Feb. 5, observed worldwide as Kashmir Solidarity Day, stands as a stark reminder that the people of Indian Illegally Occupied Jammu and Kashmir — IIOJK — deserve to live in peace and dignity. Today, it marks the completion of 73 years of the Kashmiri people’s persistent struggle against egregious human rights violations and continued military siege imposed on them by India.
The struggle of the Kashmiri people has its roots in the colonial project of the British East India Company, which, following the first Anglo-Sikh War, sold the territory of Jammu and Kashmir to a Dogra Hindu ruler under the 1846 Treaty of Amritsar. At the time, Muslims constituted 77 percent of the total population of the northern state. The Muslim majority of Kashmir only accumulated grievances during the next 100 years of Dogra rule.
For a brief moment in the mid-20th century, there was hope. As the spirit of decolonization pervaded every colonized territory of the world, the people of Kashmir were hopeful of exercising their right to determine their own destiny. However, the greatest misfortune for the Kashmiri people came in 1947, when they were once again written off to a neo-imperial Indian state without their approval.
Fearful of a popular uprising by the Kashmiri people, India took the matter to the UN, thereby acknowledging that Kashmir was an international dispute and its resolution would only come from its people through a UN-mandated plebiscite (as stated in UN Security Council Resolution 47 of 1948).

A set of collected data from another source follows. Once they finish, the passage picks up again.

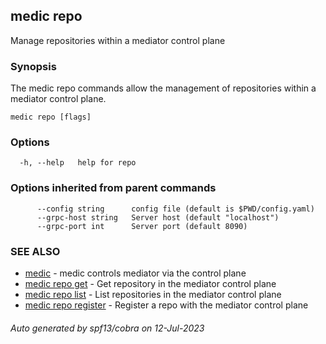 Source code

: ## medic repo

Manage repositories within a mediator control plane

### Synopsis

The medic repo commands allow the management of repositories within a 
mediator control plane.

```
medic repo [flags]
```

### Options

```
  -h, --help   help for repo
```

### Options inherited from parent commands

```
      --config string      config file (default is $PWD/config.yaml)
      --grpc-host string   Server host (default "localhost")
      --grpc-port int      Server port (default 8090)
```

### SEE ALSO

* [medic](medic.md)	 - medic controls mediator via the control plane
* [medic repo get](medic_repo_get.md)	 - Get repository in the mediator control plane
* [medic repo list](medic_repo_list.md)	 - List repositories in the mediator control plane
* [medic repo register](medic_repo_register.md)	 - Register a repo with the mediator control plane

###### Auto generated by spf13/cobra on 12-Jul-2023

India, in its 1954 constitution, acknowledged the special status of the Kashmiri people and gave special semi-autonomous status to Jammu and Kashmir, the country’s only Muslim-majority state.

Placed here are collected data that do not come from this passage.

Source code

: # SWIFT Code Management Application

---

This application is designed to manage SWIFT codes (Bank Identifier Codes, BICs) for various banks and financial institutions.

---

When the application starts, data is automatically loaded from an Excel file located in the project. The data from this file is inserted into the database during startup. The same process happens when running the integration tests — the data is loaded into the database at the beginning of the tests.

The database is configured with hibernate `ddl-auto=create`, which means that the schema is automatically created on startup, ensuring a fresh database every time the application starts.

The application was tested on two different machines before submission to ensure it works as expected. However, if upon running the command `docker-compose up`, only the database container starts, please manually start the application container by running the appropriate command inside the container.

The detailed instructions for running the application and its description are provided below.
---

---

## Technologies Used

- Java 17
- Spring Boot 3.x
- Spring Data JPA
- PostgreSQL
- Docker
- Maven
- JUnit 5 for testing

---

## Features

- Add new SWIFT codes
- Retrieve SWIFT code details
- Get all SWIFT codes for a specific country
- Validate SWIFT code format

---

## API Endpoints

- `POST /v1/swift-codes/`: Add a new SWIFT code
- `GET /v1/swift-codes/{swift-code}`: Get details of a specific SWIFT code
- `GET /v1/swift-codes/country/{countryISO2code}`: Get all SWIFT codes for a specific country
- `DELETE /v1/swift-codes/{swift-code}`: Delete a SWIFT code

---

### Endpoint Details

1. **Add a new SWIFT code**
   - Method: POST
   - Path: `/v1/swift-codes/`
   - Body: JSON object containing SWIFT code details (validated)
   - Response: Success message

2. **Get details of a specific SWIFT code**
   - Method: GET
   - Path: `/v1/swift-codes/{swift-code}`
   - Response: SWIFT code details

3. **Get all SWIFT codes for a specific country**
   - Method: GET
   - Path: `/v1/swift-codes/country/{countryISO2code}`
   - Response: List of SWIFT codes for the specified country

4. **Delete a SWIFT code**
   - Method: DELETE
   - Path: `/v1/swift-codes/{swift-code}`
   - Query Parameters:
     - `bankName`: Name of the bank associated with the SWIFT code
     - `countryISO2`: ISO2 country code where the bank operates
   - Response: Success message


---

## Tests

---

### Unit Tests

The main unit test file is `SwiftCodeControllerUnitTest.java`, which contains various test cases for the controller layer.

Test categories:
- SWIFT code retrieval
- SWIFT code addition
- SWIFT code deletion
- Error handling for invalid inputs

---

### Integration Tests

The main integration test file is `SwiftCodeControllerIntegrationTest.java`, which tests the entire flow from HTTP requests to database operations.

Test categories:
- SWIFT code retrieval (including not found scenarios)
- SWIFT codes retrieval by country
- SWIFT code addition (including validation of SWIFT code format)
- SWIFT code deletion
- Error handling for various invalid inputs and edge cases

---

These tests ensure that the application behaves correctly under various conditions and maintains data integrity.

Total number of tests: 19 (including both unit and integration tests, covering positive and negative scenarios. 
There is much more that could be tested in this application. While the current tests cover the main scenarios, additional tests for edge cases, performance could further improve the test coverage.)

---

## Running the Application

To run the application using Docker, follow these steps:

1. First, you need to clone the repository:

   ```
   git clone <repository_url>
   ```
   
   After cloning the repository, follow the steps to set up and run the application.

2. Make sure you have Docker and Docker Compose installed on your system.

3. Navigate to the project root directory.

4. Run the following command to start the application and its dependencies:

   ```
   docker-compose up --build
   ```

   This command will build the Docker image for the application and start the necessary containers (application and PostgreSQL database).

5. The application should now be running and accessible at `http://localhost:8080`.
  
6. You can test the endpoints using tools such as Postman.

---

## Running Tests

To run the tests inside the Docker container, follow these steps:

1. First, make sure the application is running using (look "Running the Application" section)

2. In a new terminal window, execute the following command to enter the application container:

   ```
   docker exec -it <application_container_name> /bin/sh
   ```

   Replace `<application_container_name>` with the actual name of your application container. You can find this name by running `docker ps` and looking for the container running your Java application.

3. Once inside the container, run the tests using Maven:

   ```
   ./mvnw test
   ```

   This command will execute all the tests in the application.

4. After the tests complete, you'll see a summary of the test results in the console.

Today, IIOJK is the largest open-air prison in the world and the most heavily militarized zone. With more than 900,000 Indian military and paramilitary forces stationed there, the ratio of security personnel to civilians is about one to nine. In order to perpetuate its occupation, India has been using the draconian Armed Forces Act of 1990, the Unlawful Activities Prevention Act of 1967, amended in 2019, and the Jammu and Kashmir Public Safety Act of 1978 — a preventive detention law condemned as lawless by the Jammu Kashmir Coalition of Civil Society — to give unprecedented powers to its forces. This has resulted in a brutal and repressive crackdown on Kashmiris for demanding the right to self-determination in accordance with UNSC resolutions.
Aside from the political question, this is also an issue of human rights and international humanitarian laws.

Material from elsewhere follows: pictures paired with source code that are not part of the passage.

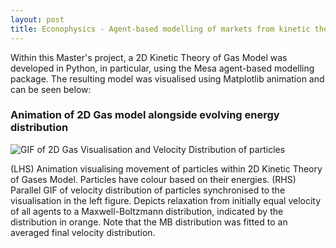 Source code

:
 ```yaml
---
layout: post
title: Econophysics - Agent-based modelling of markets from kinetic theory of gases and Brownian motion
---
```


Within this Master's project, a 2D Kinetic Theory of Gas Model was developed in Python, in particular, using the Mesa agent-based modelling package. The resulting model was visualised using Matplotlib animation and can be seen below:

### Animation of 2D Gas model alongside evolving energy distribution

<img src="/2D_Gas_Joint_Animation.gif" alt="GIF of 2D Gas Visualisation and Velocity Distribution of particles">

(LHS) Animation visualising movement of particles within 2D Kinetic Theory of Gases Model. Particles have colour based on their energies. (RHS) Parallel GIF of velocity distribution of particles synchronised to the visualisation in the left figure. Depicts relaxation from initially equal velocity of all agents to a Maxwell-Boltzmann distribution, indicated by the distribution in orange. Note that the MB distribution was fitted to an averaged final velocity distribution.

Lt. Gen. (Retd.) Bilal Akbar
Several reports by the UN, international humanitarian organizations and nongovernmental organizations, including some based within India, have documented crimes against humanity perpetrated in Jammu and Kashmir. At the 46th session of the UN Human Rights Council, held in February last year, High Commissioner for Human Rights Michelle Bachelet showed concern for the deteriorating situation in the state. She said the Office of the High Commissioner of Human Rights would continue to monitor the situation in IIOJK, where restrictions on communications and clampdowns on civil society activists remain of grave concern.
The Organization of Islamic Cooperation Secretariat and its Independent Permanent Human Rights Commission have also issued multiple statements and reports condemning India’s illegal and unilateral actions, as well as serious human rights violations in IIOJK. The OIC Contact Group on Kashmir in its meetings, the last held on Feb. 5, 2021, has unanimously called for rescinding India’s unilateral actions, condemned human rights violations against Kashmiri people, and reaffirmed support for the Kashmiris’ right to self-determination.
The Kashmir dispute is one of the oldest unresolved international conflicts in the world today. Aside from the political question, Kashmir is also an issue of human rights and international humanitarian laws. Some experts are predicting a genocide against Muslims in India, especially in Kashmir, but the world could not care less. In the last two decades, the international community has regressed in its ethos, as it now exhibits symptoms of arrested moral development.
Pakistan will not allow the people of Kashmir to become a footnote in the history of our region. Pakistan will always stand by the rights of Kashmiri citizens and will lend all moral, political and diplomatic support to the valiant people of Kashmir. There cannot be long-lasting peace in the region without solving the Kashmir dispute as per UNSC resolutions.
• Lt. Gen. (Retd.) Bilal Akbar is Pakistan’s ambassador to Saudi Arabia.